> **TASK**
Search the entries below for "relationships". Report each line where it occurs.

> **MATERIAL FOR THIS EXERCISE**
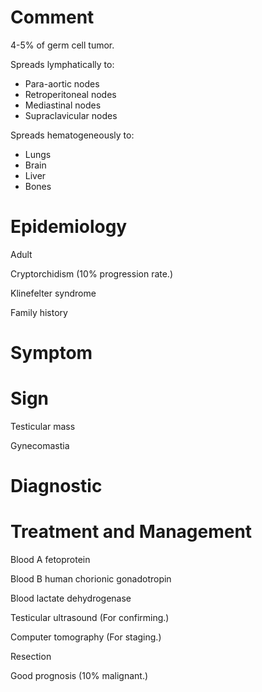 # Comment

4-5% of germ cell tumor.

Spreads lymphatically to:

- Para-aortic nodes
- Retroperitoneal nodes
- Mediastinal nodes
- Supraclavicular nodes

Spreads hematogeneously to:

- Lungs
- Brain
- Liver
- Bones

# Epidemiology

Adult

Cryptorchidism
(10% progression rate.)

Klinefelter syndrome

Family history

# Symptom

# Sign

Testicular mass

Gynecomastia

# Diagnostic

# Treatment and Management

Blood A fetoprotein

Blood B human chorionic gonadotropin

Blood lactate dehydrogenase

Testicular ultrasound
(For confirming.)

Computer tomography
(For staging.)

Resection

Good prognosis
(10% malignant.)
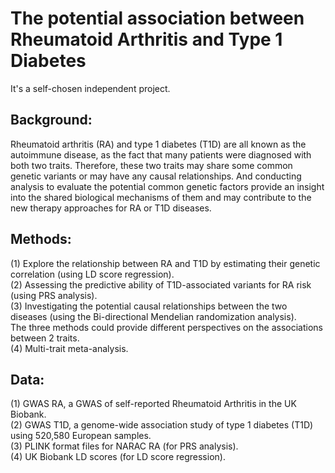 # The potential association between Rheumatoid Arthritis and Type 1 Diabetes
It's a self-chosen independent project.

## Background: 
Rheumatoid arthritis (RA) and type 1 diabetes (T1D) are all known as the autoimmune disease, as the fact that many patients were diagnosed with both two traits. Therefore, these two traits may share some common genetic variants or may have any causal relationships. And conducting analysis to evaluate the potential common genetic factors provide an insight into the shared biological mechanisms of them and may contribute to the new therapy approaches for RA or T1D diseases.

## Methods: 
(1) Explore the relationship between RA and T1D by estimating their genetic correlation (using LD score regression).  
(2) Assessing the predictive ability of T1D-associated variants for RA risk (using PRS analysis).  
(3) Investigating the potential causal relationships between the two diseases (using the Bi-directional Mendelian randomization analysis).   
The three methods could provide different perspectives on the associations between 2 traits.  
(4) Multi-trait meta-analysis.  

## Data: 	
(1) GWAS RA, a GWAS of self-reported Rheumatoid Arthritis in the UK Biobank.  
(2) GWAS T1D, a genome-wide association study of type 1 diabetes (T1D) using 520,580 European samples.  
(3) PLINK format files for NARAC RA (for PRS analysis).  
(4) UK Biobank LD scores (for LD score regression).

> **ANSWER SECTION**
Rheumatoid arthritis (RA) and type 1 diabetes (T1D) are all known as the autoimmune disease, as the fact that many patients were diagnosed with both two traits. Therefore, these two traits may share some common genetic variants or may have any causal relationships. And conducting analysis to evaluate the potential common genetic factors provide an insight into the shared biological mechanisms of them and may contribute to the new therapy approaches for RA or T1D diseases.
(3) Investigating the potential causal relationships between the two diseases (using the Bi-directional Mendelian randomization analysis).   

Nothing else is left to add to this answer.